カネヤマ果樹園 雑記帳<三代目のブログ>

 前回第713話で「イヤハヤ、この峠道は何が起こるか分かりません」とご紹介した三才山“豚ネル”の話題。
それから間もなくの2月上旬のことでした。その日は、昼過ぎには上がりましたが、朝から雪。

 夕方7時少し前だったでしょうか。
上田からの帰り道。既に道路には積雪はなく、順調に走行。鹿教湯を過ぎ、内村川を渡ると勾配の急な山道となり、カーブの続く三才山峠を登っていきます。
三才山トンネルまでに一ヶ所だけ登坂車線がある地点で、前の車が(県外車ではなく、地元の松本ナンバーでしたが)追い越し車線をゆっくりと走っていてどいてくれそうもないので、止む無く登坂車線から抜こうと左側に寄せた瞬間のことです。
左側の林の中から、何か黒い塊が急に道路に飛び出してきました。慌てて急ブレーキ・・・、それはナント鹿!でした。幸い後続車両もなく、ライトに驚いたのか、道路の真ん中で立ち止まった鹿の3m?くらい手前で停車。鹿は、大きな黒い瞳でこちらを見ると、何事も無かったかのように軽やかにピョンピョンと跳ねて反対側の林に消えて行きました。
鹿は群れ(家族?)で行動すると言いますので、続いて現れるのではと心配しましたが、続いて来る様子も無く、若い雄鹿だったのか、その時は単独行動の様でした。
「ビックリしたなぁ、もう・・・。おーい、もう車にぶつからないように気を付けなよー!」
と横切る鹿に向かって無意識に(意外と冷静に)車内から声を掛ける自分がいました。

 その間、物理的にはホンの数秒足らずの出来事だったのかもしれませんが、
ライトに照らされて、道路の真ん中で立ち止まって何かを言いたげに(と思えるような)こちらを見つめる黒い瞳としなやかな肢体。後から思うと、まるでスローモーションのように数十秒にも感じられた時間でした。

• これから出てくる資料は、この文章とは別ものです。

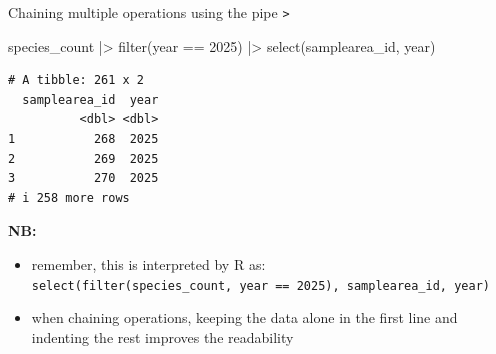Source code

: \documentclass[
  ignorenonframetext,
  aspectratio=169,
]{beamer}
\newenvironment{Shaded}{\begin{snugshade}}{\end{snugshade}}
\newcommand{\DecValTok}[1]{\textcolor[rgb]{0.68,0.00,0.00}{#1}}
\newcommand{\FunctionTok}[1]{\textcolor[rgb]{0.28,0.35,0.67}{#1}}
\newcommand{\NormalTok}[1]{\textcolor[rgb]{0.00,0.23,0.31}{#1}}
\newcommand{\SpecialCharTok}[1]{\textcolor[rgb]{0.37,0.37,0.37}{#1}}
\providecommand{\tightlist}{%
  \setlength{\itemsep}{0pt}\setlength{\parskip}{0pt}}
\let\oldtexttt\texttt
\renewcommand{\texttt}[1]{\colorbox{gray!20}{\oldtexttt{#1}}}
\begin{document}
\begin{frame}[fragile]{Chaining multiple operations using the pipe
\texttt{\textbar{}\textgreater{}}}
\protect{}\label{chaining-multiple-operations-using-the-pipe}
\footnotesize

\begin{Shaded}
\begin{Highlighting}[]
\NormalTok{species\_count }\SpecialCharTok{|\textgreater{}} 
    \FunctionTok{filter}\NormalTok{(year }\SpecialCharTok{==} \DecValTok{2025}\NormalTok{) }\SpecialCharTok{|\textgreater{}} 
    \FunctionTok{select}\NormalTok{(samplearea\_id, year)}
\end{Highlighting}
\end{Shaded}

\begin{verbatim}
# A tibble: 261 x 2
  samplearea_id  year
          <dbl> <dbl>
1           268  2025
2           269  2025
3           270  2025
# i 258 more rows
\end{verbatim}

\normalsize

\pause

\textbf{NB:}

\begin{itemize}
\tightlist
\item
  remember, this is interpreted by R as:
  \texttt{select(filter(species\_count,\ year\ ==\ 2025),\ samplearea\_id,\ year)}
\item
  when chaining operations, keeping the data alone in the first line and
  indenting the rest improves the readability
\end{itemize}
\end{frame}
\end{document}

 ここで啓蟄も過ぎましたが、虫ならいざ知らず、信州では野生動物にも結構遭遇します。例えば、野生のタヌキ(一度夜の平井寺トンネル付近で、道路脇から出て来そうになったので、パッシングしたら戻ってくれました)やサル(安曇野市堀金の須砂渡渓谷上流にある延命水の近くで群れに遭遇)はこれまでも見たことはありましたが(そう言えば、昔上高地では崖の上に立つ孤高のカモシカも)、野生の鹿を見るのも、ましてやあんな至近距離で遭遇したのも初めてです。考えてみれば鹿教湯というくらいですから、あの辺りに居ても不思議ではないのかもしれません。
最近増えすぎたのか、「鹿害」が新聞等でも報道されてはいますが、それにしても実際に遭遇し本当にビックリしました。
環境破壊などの人間のせい(道路開発や、オオカミなどの天敵の絶滅)で、自然の循環サイクルが崩れているのでしょうか。

 先日、朝の出勤途中、鹿と遭遇した辺りを走行中ふと見ると、道端に鹿教湯の旅館らしい「鹿鳴荘」と描いた大きな看板が・・・。
ナルホド!と妙に納得した次第・・・。
【追記】
会社でこの話をしたら、他にも峠道で鹿に遭遇した人や、10年ほど前には鹿とぶつかって車が大破した方もおられるのだとか。熊に会うよりもまだイイかも・・・。
また、地元紙の報道によれば、営林署員の長野県内での鹿の目撃情報では、美ヶ原、八ヶ岳、霧ヶ峰周辺に集中しているのだとか。三才山は、霧ヶ峰から美ヶ原を経ての東山々系の一角ですので、当然だったかもしれません。